Save Thousands off your Loan, and learn about the different types of home loans available.
Put your spare change into your house! Small dollars can add up in a big way! Firstly make sure that you can get a loan that you can easily, and penalty free, add money into at any time. This is important because the more your pour in at the start, the quicker you drop the principle and the more you save later on! Remember interest is paid cumulatively. For example, paying an extra $20 a week for the first five years can save you $4000-5000 off interest off your loan, at an interest rate of around 7.5%pa.

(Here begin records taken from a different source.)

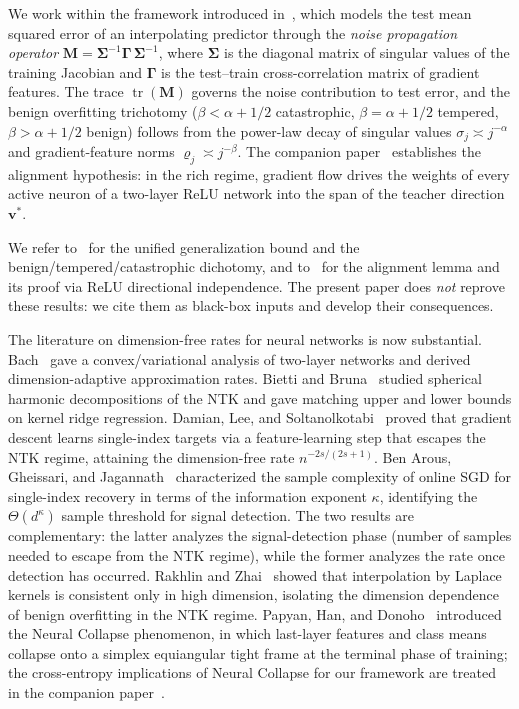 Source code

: \documentclass[12pt]{amsart}
\theoremstyle{definition}
\theoremstyle{remark}
\DeclareMathOperator{\tr}{tr}
\newcommand{\bM}{\mathbf{M}}
\newcommand{\bv}{\mathbf{v}}
\newcommand{\bSigma}{\boldsymbol{\Sigma}}
\newcommand{\bGamma}{\boldsymbol{\Gamma}}
\begin{document}
We work within the framework introduced in~\cite{paperA}, which models the
test mean squared error of an interpolating predictor through the
\emph{noise propagation operator} $\bM = \bSigma^{-1} \bGamma\, \bSigma^{-1}$,
where $\bSigma$ is the diagonal matrix of singular values of the training
Jacobian and $\bGamma$ is the test--train cross-correlation matrix of
gradient features. The trace $\tr(\bM)$ governs the noise contribution to
test error, and the benign overfitting trichotomy
($\beta < \alpha + 1/2$ catastrophic, $\beta = \alpha + 1/2$ tempered,
$\beta > \alpha + 1/2$ benign) follows from the power-law decay of singular
values $\sigma_{j} \asymp j^{-\alpha}$ and gradient-feature norms
$\varrho_{j} \asymp j^{-\beta}$. The companion paper~\cite{paperB} establishes
the alignment hypothesis: in the rich regime, gradient flow drives the
weights of every active neuron of a two-layer ReLU network into the span of
the teacher direction $\bv^{*}$.

We refer to~\cite{paperA} for the unified generalization bound and the
benign/tempered/catastrophic dichotomy, and to~\cite{paperB} for the
alignment lemma and its proof via ReLU directional independence. The
present paper does \emph{not} reprove these results: we cite them as
black-box inputs and develop their consequences.

The literature on dimension-free rates for neural networks is now
substantial. Bach~\cite{Bach2017} gave a convex/variational analysis of two-layer
networks and derived dimension-adaptive approximation rates. Bietti and
Bruna~\cite{BiettiBruna2021} studied spherical harmonic decompositions of
the NTK and gave matching upper and lower bounds on kernel ridge regression.
Damian, Lee, and Soltanolkotabi~\cite{DLS2022} proved that gradient
descent learns single-index targets via a feature-learning step that
escapes the NTK regime, attaining the dimension-free rate
$n^{-2s/(2s+1)}$.
Ben Arous, Gheissari, and Jagannath~\cite{BenArous2021} characterized
the sample complexity of online SGD for single-index recovery in terms
of the information exponent $\kappa$, identifying the $\Theta(d^{\kappa})$
sample threshold for signal detection. The two results are complementary:
the latter analyzes the signal-detection phase (number of samples needed
to escape from the NTK regime), while the former analyzes the rate
once detection has occurred.
Rakhlin and Zhai~\cite{RZ2019} showed that interpolation by Laplace kernels
is consistent only in high dimension, isolating the dimension dependence of
benign overfitting in the NTK regime. Papyan, Han, and
Donoho~\cite{papyan2020} introduced the Neural Collapse phenomenon, in
which last-layer features and class means collapse onto a simplex
equiangular tight frame at the terminal phase of training; the
cross-entropy implications of Neural Collapse for our framework are
treated in the companion paper~\cite{paperD}.
\end{document}
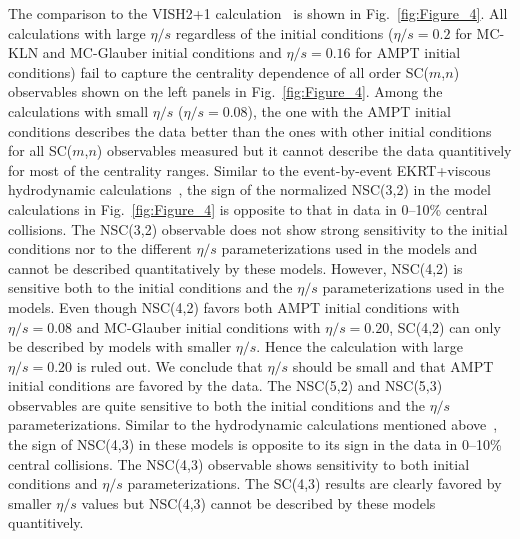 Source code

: The comparison to the VISH2+1 calculation~\cite{Zhu:2016puf} is shown in Fig.~\ref{fig:Figure_4}.  All calculations with large $\eta/s$ regardless of the initial conditions ($\eta/s=0.2$ for MC-KLN and MC-Glauber initial conditions and $\eta/s=0.16$ for AMPT initial conditions) fail to capture the centrality dependence of all order SC($m$,$n$) observables shown on the left panels in Fig.~\ref{fig:Figure_4}.
Among the calculations with small $\eta/s$ ($\eta/s=0.08$), the one with the AMPT initial conditions describes the data better than the ones with other initial conditions for all SC($m$,$n$) observables measured but it cannot describe the data quantitively for most of the centrality ranges.
Similar to the event-by-event EKRT+viscous hydrodynamic calculations~\cite{Niemi:2015qia}, the sign of the normalized NSC(3,2) in the model calculations in Fig.~\ref{fig:Figure_4} is opposite to that in data in 0--10\% central collisions. The NSC(3,2) observable does not show strong sensitivity to the initial conditions nor to the different $\eta/s$ parameterizations used in the models and cannot be described quantitatively by these models.
However, NSC(4,2) is sensitive both to the initial conditions and the $\eta/s$ parameterizations used in the models.
Even though NSC(4,2) favors both AMPT initial conditions with $\eta/s=0.08$ and MC-Glauber initial conditions with $\eta/s=0.20$,
SC(4,2) can only be described by models with smaller $\eta/s$. Hence the calculation with large $\eta/s=0.20$ is ruled out. We conclude that $\eta/s$ should be small and that AMPT initial conditions are favored by the data.
The NSC(5,2) and NSC(5,3) observables are quite sensitive to both the initial conditions and the $\eta/s$ parameterizations.
Similar to the hydrodynamic calculations mentioned above~\cite{Niemi:2015qia}, the sign of NSC(4,3) in these models is opposite to its sign in the data in 0--10\% central collisions. The NSC(4,3) observable shows sensitivity to both initial conditions and $\eta/s$ parameterizations.
The SC(4,3) results are clearly favored by smaller $\eta/s$ values but NSC(4,3) cannot be described by these models quantitively.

Use an Interest Free Credit Card in addition to a Line of Credit Loan: This tip is currently saving me up to $25 a month and growing. A warning though, you need to be disciplined to do it! I pay all my bills on a credit card and take advantage of the interest free period. After the 40 days is over, I then pay off the card using my home loan. Hence all my income for the month went into the home loan and reduced the principle for that month more than I would have otherwise done. When I pay off the card, the principle goes up, but I paid less interest over the whole month. As I save my $25 increments, it comes off the principle and thus increases over time. It well worth talking to a financial planner about this idea.
Get a loan with an internet banking facility: This allows you to keep a close eye on your finances at any time. It save you money by telling you when you have already spent to much for the month and need to cut back!

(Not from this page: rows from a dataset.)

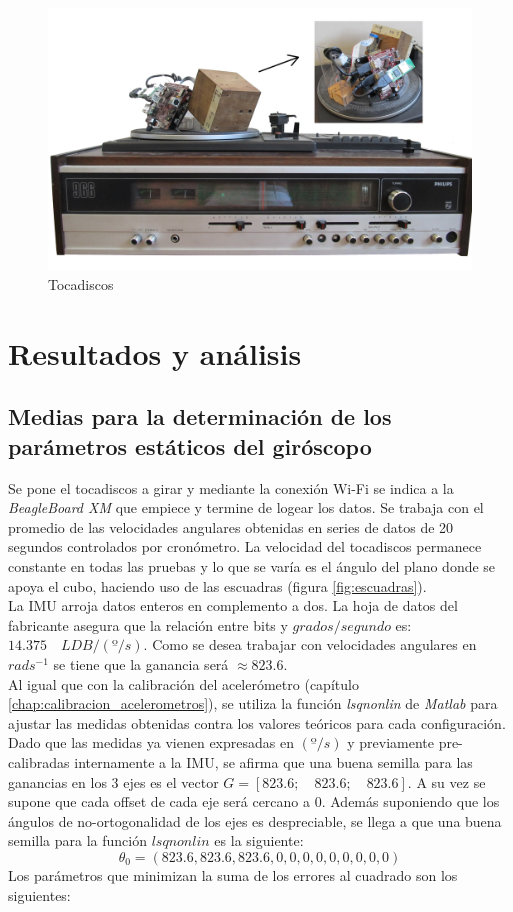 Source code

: \documentclass[main]{subfiles}
\begin{document}
\begin{figure}[h!]
	\centering
	\includegraphics[width=.9\textwidth]{./pics_gyro/tocadiscos.jpg}
	\caption{Tocadiscos}
	\label{fig:tocadiscos}
\end{figure}


\section{Resultados y análisis}
\subsection{Medias para la determinaci\'on de los par\'ametros est\'aticos del giróscopo}
Se pone el tocadiscos a girar y mediante la conexión Wi-Fi se indica a la \emph{BeagleBoard XM} que empiece y termine de logear los datos. Se trabaja con el promedio de las velocidades angulares obtenidas en series de datos de 20 segundos controlados por cronómetro. La velocidad del tocadiscos permanece constante en todas las pruebas y lo que se varía es el ángulo del plano donde se apoya el cubo, haciendo uso de las escuadras (figura \ref{fig:escuadras}).\\

La IMU arroja datos enteros en complemento a dos. La hoja de datos del fabricante asegura que la relaci\'on entre bits y $grados/segundo$ es: $14.375\quad LDB/(º/s)$. Como se desea trabajar con velocidades angulares en $rad s^{-1}$ se tiene que la ganancia ser\'a $\approx 823.6$.\\

Al igual que con la calibración del acelerómetro (capítulo \ref{chap:calibracion_acelerometros}), se utiliza la función \emph{lsqnonlin} de \emph{Matlab} para ajustar las medidas obtenidas contra los valores teóricos para cada configuración. Dado que las medidas ya vienen expresadas en $(º/s)$ y previamente pre-calibradas internamente a la IMU, se afirma que una buena semilla para las ganancias en los 3 ejes es el vector $G=[823.6;\quad 823.6;\quad 823.6]$. A su vez se supone que cada offset de cada eje será cercano a 0. Además suponiendo que los ángulos de no-ortogonalidad de los ejes es despreciable, se llega a que una buena semilla para la función $lsqnonlin$ es la siguiente:
$$\theta _0=\left(823.6,823.6,823.6,0,0,0,0,0,0,0,0,0\right)$$
Los parámetros que minimizan la suma de los errores al cuadrado son los siguientes:
\end{document}
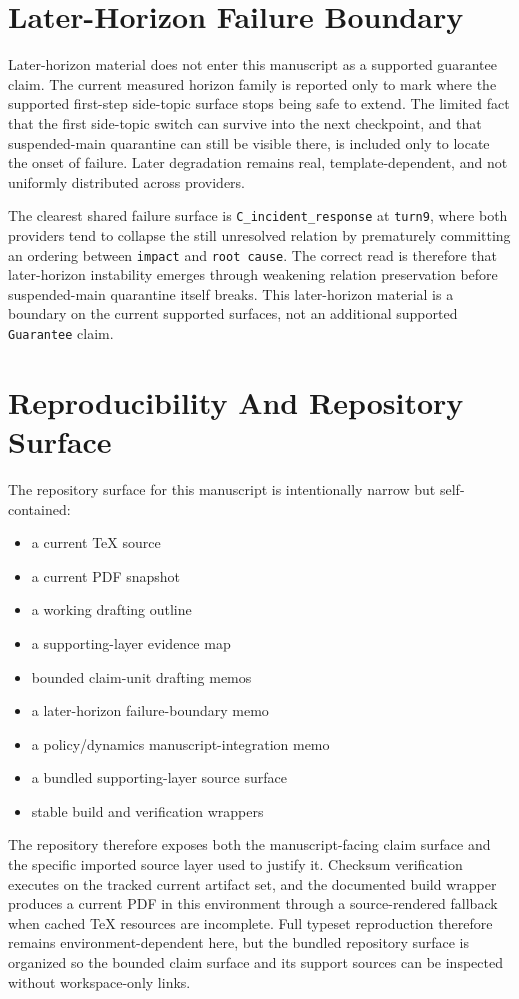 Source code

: \documentclass[11pt]{article}
\begin{document}
\section{Later-Horizon Failure Boundary}

Later-horizon material does not enter this manuscript as a supported guarantee
claim. The current measured horizon family is reported only to mark where the
supported first-step side-topic surface stops being safe to extend. The limited
fact that the first side-topic switch can survive into the next checkpoint, and
that suspended-main quarantine can still be visible there, is included only to
locate the onset of failure. Later degradation remains real, template-dependent,
and not uniformly distributed across providers.

The clearest shared failure surface is \texttt{C\_incident\_response} at
\texttt{turn9}, where both providers tend to collapse the still unresolved
relation by prematurely committing an ordering between \texttt{impact} and
\texttt{root cause}. The correct read is therefore that later-horizon
instability emerges through weakening relation preservation before
suspended-main quarantine itself breaks. This later-horizon material is a
boundary on the current supported surfaces, not an additional supported
\texttt{Guarantee} claim.

\section{Reproducibility And Repository Surface}

The repository surface for this manuscript is intentionally narrow but
self-contained:
\begin{itemize}
\item a current TeX source
\item a current PDF snapshot
\item a working drafting outline
\item a supporting-layer evidence map
\item bounded claim-unit drafting memos
\item a later-horizon failure-boundary memo
\item a policy/dynamics manuscript-integration memo
\item a bundled supporting-layer source surface
\item stable build and verification wrappers
\end{itemize}

The repository therefore exposes both the manuscript-facing claim surface and
the specific imported source layer used to justify it. Checksum verification
executes on the tracked current artifact set, and the documented build wrapper
produces a current PDF in this environment through a source-rendered fallback
when cached TeX resources are incomplete. Full typeset reproduction therefore
remains environment-dependent here, but the bundled repository surface is
organized so the bounded claim surface and its support sources can be inspected
without workspace-only links.
\end{document}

Shop around for the best deal: Just because you have always banked at bank X, doesn't mean you should get a home loan with them. The Big Banks have greedy shareholders rubbing their hands together at the profits! Quite often, smaller building society or credit unions can offer much better interest rates at no fees, because they have no share holders. All income earned goes to the running of the society. These member owned institutions are just as secure as they are forced to follow the same financial rules as the big guys. Don't be afraid to refinance, its not painful and can save you thousands!
So you Want to Buy Property? What type of Mortgage is Right For You?
Standard Variable Loans: This is by far the most popular type of home loan. It has the benefits of if the interest rates fall, your repayments come down. You can take the option to fix of split your loan and make additional repayments without incurring a penalty, giving it more flexibility than other loans. But like everything, what goes down must go up and if the interest rate rises, you will have to pay the extra costs.
Basic Variable Loans: Basic variable loans are like the "economy model" loan, with lower interest rates, but also fewer features. Many of these loans cannot be split or used with other loans and are not portable if you move house. Like your standard variable, the interest rates and repayment amount can vary over the term of the loan.
Introductory Loans: Don't be fooled by the low interest rates in big letters! While these intro loans offer a low interest for two years, the banks usually get their money back later on with an interest rate higher than the standard. Rates can be fixed, variable or capped. These loans are great if you're disciplined in really knocking off your principle in the first two years.
Fixed Loans: If you loved detailed budget plans and certainty in life, these are the loans for your. The interest rate is fixed for the term of the loan - usually between one and 10 years. This means that the monthly repayments will remain the same for the duration of the fixed period. Once the fixed period has expired you will either revert back to the standard variable or new fixed term interest rate. These loans often lack the flexibility of making additional repayments and reducing the term of the loan.
100% Offset and All-in-one Loans: These loans are excellent for the disciplined. Every penny you place in your savings account comes off the interest on your loan. It has the advantage of achieving a higher interest rate for your savings account, than you otherwise would get. These typically offer a cheque and cash card facility; however you may have to pay an additional fee or high interest rates for the privilege.
Line of Credit: A line of credit operates similarly to the offset loan; however you can dip into the equity in your home to pay the bills. It operates by having a transaction account built into the home loan. It allows you to use the money when you need it and pay it back when you can. It also allows you to take advantage of the no interest period on a separate credit card. When your credit card bill is due, you simply pay off the card using the line of credit. That way all the purchases you made in the month you get interest free. This can have a big cumulative impact on your loan. You must be very careful, however, not to overspend on your credit card however, otherwise you may not be able to pay off your home!
Home Equity Loans: These loans allow you to use the equity in your existing property for another purpose, such as renovation or investing in shares. The interest on these loans are sometimes tax deductible and at a lower interest rate than on than an equivalent personal loan. It does have the disadvantage of reducing the equity in your home.
Non-Conforming Loans: If you have had finance refused in the past, this is the loan for you. These loans, often called "Low Doc", are for the self employed, contract and seasonal workers and senior citizens. They provide the opportunity for a loan for those who other wise would not have the opportunity. They have the disadvantage of often having a higher interest rate, fees and being less flexible than traditional loans.